Friday, March 11, 2016

Inside storage unit 803 where Jamie Gao was killed

CLUTTERED with furniture and drenched in darkness - this is storage unit 803, where Jamie Gao was murdered by two bullets to his chest and abdomen.
A latex glove was removed from the hand of Gao during his autopsy, a week after he was shot inside the cramped space, allegedly during a botched drug deal with former police officers Roger Rogerson and Glen McNamara.
Photos of the storage unit were shown to the jury as evidence about the crime scene investigation was heard.
The Supreme Court jury also shown photos of elaborate tattoos of Asian symbols that adorned Gao’s back, as they were taken through the report of forensic pathologist, Dr Kendall Bailey.
One bore the words “every saint has a past, every sinner has a future.”

Gao was shot dead inside the unit Rent A Space, Padstow on May 20, 2014 after allegedly bringing 2.78kg of the drug ice to a deal that he had boasted to friends was about make him “very rich.”
Both Rogerson, 75 and McNamara, 56 have pleaded not guilty to murder and supplying a prohibited drug, and are expected to give evidence at the trial pinning the execution on each-other.
Dr Bailey told the jury the bullet trajectory may indicate Gao had been sitting on a chair when he was shot by an assailant standing over him but stressed this was not the only possible scenario.

Wednesday, March 9, 2016

Jamie Gao possibly died sitting down and wearing a latex glove, court hears

When they unzipped the silver Ocean & Earth surfboard bag Jamie Gao was hidden in, he was wearing a watch and a clear, latex glove on his right hand.

Forensic pathologists later peeled off his black Jay Jays T-shirt and found two bullet wounds on the right hand side of his chest and a tattoo that read "Every saint has a past every sinner has a future".

And it is a possibility Mr Gao's future ended sitting down, according to the evidence given by a forensic pathologist in the NSW Supreme Court on Thursday.

The prosecution will allege Mr Gao was shot dead in a southern Sydney storage shed and later dumped at sea by former policemen Roger Rogerson and Glen McNamara.

Kendall Bailey performed an autopsy on Mr Gao and, under questioning, said it was possible the 20-year-old was seated at the time of his death.  
"I agree that's a potential scenario that could result in those trajectories [of the bullets]," she said.
Dr Bailey also explained to the jury what she first saw when Mr Gao's body was brought to Glebe morgue six days after his death on May 20, 2014.

She said his body arrived wrapped in a blue tarpaulin and stuffed inside the surfboard bag.

Around the tarpaulin was a series of ropes of different colours – blue, purple, yellow and white.
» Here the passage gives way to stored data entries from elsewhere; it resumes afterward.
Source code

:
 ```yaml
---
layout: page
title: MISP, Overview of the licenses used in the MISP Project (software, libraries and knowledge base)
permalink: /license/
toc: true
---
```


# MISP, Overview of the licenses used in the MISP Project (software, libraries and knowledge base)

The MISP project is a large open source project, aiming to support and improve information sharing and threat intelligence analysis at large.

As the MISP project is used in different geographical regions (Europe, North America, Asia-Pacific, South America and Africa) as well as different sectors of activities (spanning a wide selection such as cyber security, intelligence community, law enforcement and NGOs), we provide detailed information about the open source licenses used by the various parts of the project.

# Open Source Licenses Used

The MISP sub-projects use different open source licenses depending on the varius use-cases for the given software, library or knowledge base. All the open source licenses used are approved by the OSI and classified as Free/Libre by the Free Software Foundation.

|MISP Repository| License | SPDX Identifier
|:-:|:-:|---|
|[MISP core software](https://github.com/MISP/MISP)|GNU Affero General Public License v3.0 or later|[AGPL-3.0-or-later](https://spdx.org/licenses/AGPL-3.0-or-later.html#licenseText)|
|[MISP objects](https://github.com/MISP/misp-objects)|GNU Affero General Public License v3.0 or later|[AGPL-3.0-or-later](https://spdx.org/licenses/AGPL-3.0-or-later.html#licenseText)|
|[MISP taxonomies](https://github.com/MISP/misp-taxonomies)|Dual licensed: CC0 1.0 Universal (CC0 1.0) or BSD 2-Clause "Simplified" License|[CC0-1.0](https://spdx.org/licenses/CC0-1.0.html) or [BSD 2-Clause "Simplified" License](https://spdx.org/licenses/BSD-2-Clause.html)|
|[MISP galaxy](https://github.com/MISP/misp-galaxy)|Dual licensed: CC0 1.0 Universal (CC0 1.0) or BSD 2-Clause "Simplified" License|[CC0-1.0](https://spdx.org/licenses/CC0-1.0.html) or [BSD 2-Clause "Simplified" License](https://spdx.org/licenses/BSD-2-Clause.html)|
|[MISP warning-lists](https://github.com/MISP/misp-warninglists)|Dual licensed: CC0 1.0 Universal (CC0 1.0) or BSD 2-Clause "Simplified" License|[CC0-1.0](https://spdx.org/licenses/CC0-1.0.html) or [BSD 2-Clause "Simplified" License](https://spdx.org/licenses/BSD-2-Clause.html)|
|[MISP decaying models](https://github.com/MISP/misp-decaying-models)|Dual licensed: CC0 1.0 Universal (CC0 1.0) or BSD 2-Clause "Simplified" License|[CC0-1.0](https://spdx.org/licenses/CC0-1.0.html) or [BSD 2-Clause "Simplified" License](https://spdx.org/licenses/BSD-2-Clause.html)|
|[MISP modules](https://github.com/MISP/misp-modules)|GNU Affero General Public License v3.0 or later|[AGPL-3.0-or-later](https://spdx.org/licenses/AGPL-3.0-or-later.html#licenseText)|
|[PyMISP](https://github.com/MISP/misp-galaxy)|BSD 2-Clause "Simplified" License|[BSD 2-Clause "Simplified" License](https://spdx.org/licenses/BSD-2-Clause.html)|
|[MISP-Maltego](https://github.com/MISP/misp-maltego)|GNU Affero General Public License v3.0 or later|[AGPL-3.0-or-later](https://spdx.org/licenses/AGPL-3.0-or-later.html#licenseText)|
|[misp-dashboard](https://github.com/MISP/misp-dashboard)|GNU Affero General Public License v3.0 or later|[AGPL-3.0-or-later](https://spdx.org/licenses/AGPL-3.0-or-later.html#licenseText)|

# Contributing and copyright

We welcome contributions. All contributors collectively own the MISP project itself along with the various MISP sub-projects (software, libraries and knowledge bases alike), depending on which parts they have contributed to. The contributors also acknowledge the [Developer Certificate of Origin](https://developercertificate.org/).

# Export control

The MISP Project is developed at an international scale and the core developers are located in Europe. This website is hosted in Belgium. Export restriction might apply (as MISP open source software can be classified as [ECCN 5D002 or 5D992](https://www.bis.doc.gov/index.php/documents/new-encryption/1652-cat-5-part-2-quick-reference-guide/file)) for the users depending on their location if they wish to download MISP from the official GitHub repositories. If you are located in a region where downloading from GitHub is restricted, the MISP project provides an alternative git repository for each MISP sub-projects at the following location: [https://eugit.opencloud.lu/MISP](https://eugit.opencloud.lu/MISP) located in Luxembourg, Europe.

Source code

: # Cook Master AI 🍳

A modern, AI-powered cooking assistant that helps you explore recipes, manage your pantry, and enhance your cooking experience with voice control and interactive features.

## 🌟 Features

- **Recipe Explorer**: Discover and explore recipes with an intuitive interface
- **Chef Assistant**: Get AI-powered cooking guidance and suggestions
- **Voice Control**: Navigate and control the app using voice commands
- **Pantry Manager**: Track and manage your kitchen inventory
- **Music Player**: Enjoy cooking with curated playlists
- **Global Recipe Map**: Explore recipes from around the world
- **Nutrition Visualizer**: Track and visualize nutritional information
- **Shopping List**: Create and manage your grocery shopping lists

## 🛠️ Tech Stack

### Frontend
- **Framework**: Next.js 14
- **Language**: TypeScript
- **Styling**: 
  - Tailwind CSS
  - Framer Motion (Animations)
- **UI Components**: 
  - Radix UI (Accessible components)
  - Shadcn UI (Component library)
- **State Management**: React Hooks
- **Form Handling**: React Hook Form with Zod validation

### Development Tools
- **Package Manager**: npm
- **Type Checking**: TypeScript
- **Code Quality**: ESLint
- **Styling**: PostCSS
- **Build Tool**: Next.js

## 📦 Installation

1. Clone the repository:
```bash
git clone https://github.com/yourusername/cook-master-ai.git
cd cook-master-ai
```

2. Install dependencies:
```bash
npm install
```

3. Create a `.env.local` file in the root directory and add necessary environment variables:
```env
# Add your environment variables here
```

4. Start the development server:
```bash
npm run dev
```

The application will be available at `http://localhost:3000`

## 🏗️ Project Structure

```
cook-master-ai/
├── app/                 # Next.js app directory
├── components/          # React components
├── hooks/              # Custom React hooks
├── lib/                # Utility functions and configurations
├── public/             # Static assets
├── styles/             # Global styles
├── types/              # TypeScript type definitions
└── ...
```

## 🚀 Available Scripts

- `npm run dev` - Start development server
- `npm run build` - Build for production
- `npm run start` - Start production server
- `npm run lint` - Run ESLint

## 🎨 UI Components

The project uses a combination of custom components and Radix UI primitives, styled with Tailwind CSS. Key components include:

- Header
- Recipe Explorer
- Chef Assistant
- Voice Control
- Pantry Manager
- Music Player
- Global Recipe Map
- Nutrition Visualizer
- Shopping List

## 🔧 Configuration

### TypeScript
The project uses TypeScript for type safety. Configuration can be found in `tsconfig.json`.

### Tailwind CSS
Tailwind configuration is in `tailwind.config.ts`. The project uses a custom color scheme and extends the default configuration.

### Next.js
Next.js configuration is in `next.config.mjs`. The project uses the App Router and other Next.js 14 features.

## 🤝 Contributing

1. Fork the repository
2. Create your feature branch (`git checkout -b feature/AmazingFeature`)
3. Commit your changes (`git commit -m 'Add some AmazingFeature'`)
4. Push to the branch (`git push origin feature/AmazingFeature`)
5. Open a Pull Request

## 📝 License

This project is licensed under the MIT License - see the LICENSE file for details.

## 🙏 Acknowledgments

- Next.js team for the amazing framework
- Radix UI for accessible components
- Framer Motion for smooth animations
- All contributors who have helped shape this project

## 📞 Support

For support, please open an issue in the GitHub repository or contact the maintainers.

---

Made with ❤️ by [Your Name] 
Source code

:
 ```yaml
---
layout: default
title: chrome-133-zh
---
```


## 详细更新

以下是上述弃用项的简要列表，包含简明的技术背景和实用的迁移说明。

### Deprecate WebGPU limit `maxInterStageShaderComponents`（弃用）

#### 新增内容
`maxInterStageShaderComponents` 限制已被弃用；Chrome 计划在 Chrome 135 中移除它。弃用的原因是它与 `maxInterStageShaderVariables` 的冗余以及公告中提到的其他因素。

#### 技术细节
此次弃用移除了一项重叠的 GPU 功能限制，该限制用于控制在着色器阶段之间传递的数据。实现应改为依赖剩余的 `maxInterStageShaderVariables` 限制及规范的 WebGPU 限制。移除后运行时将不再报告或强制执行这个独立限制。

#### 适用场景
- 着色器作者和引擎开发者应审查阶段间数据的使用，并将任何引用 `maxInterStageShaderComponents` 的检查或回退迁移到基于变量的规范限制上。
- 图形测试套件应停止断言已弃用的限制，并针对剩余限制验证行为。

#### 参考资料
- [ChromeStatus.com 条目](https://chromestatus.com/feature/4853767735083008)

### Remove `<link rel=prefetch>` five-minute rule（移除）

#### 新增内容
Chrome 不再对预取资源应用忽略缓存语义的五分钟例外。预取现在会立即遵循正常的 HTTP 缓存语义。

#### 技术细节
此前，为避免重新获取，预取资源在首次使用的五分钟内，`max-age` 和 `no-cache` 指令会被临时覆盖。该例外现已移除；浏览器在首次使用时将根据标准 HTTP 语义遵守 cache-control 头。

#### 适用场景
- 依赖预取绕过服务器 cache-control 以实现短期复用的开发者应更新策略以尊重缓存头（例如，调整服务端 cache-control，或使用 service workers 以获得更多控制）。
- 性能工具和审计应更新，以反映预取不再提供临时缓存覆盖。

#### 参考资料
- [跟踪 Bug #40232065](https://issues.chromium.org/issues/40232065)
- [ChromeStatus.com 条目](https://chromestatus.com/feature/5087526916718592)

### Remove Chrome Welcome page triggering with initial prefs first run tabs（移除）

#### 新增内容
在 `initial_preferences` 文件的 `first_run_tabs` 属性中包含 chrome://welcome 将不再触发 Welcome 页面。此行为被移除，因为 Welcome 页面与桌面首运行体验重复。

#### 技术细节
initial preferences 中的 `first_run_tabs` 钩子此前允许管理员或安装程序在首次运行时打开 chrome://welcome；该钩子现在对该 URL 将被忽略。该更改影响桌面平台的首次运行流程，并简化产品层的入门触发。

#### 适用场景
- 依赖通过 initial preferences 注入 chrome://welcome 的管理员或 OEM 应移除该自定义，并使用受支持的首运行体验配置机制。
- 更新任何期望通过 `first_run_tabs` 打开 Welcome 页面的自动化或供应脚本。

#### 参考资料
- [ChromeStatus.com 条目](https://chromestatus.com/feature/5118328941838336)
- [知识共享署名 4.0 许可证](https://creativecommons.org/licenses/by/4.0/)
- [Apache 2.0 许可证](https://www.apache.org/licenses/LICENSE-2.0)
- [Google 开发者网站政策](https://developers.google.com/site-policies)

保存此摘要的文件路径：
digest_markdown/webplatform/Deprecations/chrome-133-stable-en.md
Then she saw a metal chain.

Mr Gao's white, high-top Lacoste shoes were poking out from the end.

When the pathologists unrolled the tarpaulin they found that Mr Gao wearing blue Calvin Klein jeans, a black Bermuda jacket and Dolce & Gabbana underpants. 

Under his clothes, they found the two bullet wounds and a series of tattoos, one that appeared to be an Asian symbol.

The prosecution alleges Mr Gao, a Sydney University student, met Mr McNamara and Mr Rogerson to sell them 2.78 kilograms of methyl amphetamine.

But he was shot dead and his body was later found by fishermen about five kilometres off the coast of Cronulla.
Police allegedly found the drugs in Mr McNamara's car wrapped in two brown pillow cases.

Mr Rogerson and Mr McNamara have been charged with commercial drug supply in addition to murder.
Both accused have pleaded not guilty to all charges.